Computer algebra system

GAP (groups, algorithms and programming) is an open-source computer algebra system for computational discrete algebra with particular emphasis on computational group theory.

==History==
GAP was developed at Lehrstuhl D für Mathematik (LDFM), Rheinisch-Westfälische Technische Hochschule Aachen, Germany from 1986 to 1997. After the retirement of Joachim Neubüser from the chair of LDFM, the development and maintenance of GAP was coordinated by the School of Mathematical and Computational Sciences at the University of St Andrews, Scotland. In the summer of 2005 coordination was transferred to an equal partnership of four 'GAP Centres', located at the University of St Andrews, RWTH Aachen, Technische Universität Braunschweig, and Colorado State University at Fort Collins; in April 2020, a fifth GAP Centre located at the RPTU University Kaiserslautern-Landau was added.

==Features==
GAP contains a procedural programming language and a large collection of functions to create and manipulate various mathematical objects. It supports integers and rational numbers of arbitrary size, memory permitting. Finite groups can be defined as groups of permutations and it is also possible to define finitely presented groups by specifying generators and relations. Several databases of important finite groups are included. GAP also allows to work with matrices and with finite fields (which are represented using Conway polynomials).
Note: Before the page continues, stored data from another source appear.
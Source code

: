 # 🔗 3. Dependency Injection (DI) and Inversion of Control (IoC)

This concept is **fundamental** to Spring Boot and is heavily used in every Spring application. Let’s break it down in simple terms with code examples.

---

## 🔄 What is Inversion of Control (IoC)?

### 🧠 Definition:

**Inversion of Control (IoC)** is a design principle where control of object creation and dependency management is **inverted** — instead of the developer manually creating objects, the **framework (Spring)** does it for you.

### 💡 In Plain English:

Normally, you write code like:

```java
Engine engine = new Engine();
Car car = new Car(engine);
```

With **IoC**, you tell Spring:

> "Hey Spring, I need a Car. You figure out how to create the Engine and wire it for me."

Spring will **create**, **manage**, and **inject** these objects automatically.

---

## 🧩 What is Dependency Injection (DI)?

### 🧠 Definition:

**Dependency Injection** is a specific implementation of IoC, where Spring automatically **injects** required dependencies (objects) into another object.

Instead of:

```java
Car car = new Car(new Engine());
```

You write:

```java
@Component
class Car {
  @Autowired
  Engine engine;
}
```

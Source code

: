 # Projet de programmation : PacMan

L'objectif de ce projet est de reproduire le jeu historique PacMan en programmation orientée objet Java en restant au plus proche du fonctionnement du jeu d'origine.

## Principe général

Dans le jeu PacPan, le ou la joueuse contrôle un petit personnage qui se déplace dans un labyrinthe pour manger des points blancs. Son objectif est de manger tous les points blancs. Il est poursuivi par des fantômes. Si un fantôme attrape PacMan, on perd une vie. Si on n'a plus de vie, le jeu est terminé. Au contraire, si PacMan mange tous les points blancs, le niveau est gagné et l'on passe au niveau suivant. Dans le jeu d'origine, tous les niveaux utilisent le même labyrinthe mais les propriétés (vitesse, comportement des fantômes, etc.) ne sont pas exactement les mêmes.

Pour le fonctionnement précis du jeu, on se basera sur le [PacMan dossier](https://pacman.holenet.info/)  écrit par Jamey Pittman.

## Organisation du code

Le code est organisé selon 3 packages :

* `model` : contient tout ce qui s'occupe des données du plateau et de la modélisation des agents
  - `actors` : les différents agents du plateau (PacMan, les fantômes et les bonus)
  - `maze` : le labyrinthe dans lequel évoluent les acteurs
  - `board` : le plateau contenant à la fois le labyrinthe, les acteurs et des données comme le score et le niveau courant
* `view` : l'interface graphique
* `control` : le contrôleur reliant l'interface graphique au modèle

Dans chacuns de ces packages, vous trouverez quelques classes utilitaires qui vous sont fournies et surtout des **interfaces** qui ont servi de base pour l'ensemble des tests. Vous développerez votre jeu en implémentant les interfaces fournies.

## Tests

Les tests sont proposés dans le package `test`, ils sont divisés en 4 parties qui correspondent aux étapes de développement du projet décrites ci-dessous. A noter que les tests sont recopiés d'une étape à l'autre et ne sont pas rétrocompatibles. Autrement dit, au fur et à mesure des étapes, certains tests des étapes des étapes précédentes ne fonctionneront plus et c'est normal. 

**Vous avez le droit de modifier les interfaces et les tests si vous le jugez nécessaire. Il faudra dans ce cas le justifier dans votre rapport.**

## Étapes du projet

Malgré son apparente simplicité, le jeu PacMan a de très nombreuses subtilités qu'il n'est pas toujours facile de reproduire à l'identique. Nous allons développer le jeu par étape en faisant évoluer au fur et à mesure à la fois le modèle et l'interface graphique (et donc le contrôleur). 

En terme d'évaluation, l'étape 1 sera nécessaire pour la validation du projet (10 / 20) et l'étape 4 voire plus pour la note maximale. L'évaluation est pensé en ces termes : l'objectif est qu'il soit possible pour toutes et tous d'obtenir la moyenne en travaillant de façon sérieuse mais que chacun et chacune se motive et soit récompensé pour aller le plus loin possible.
Rings, modules and Lie algebras are also supported.

==Distribution==
GAP and its sources, including packages (sets of user contributed programs), data library (including a list of small groups) and the manual, are distributed freely, subject to "copyleft" conditions. GAP runs on any Unix system, under Windows, and on Mac systems. The standard distribution requires about 300 MB (about 400 MB if all the packages are loaded).

The user contributed packages are an important feature of the system, adding a great deal of functionality. GAP offers package authors the opportunity to submit these packages for a process of peer review, hopefully improving the quality of the final packages, and providing recognition akin to an academic publication for their authors. As of March 2021, there are 151 packages distributed with GAP, of which approximately 71 have been through this process.

An interface is available for using the SINGULAR computer algebra system from within GAP. GAP is also included in the mathematical software system SageMath.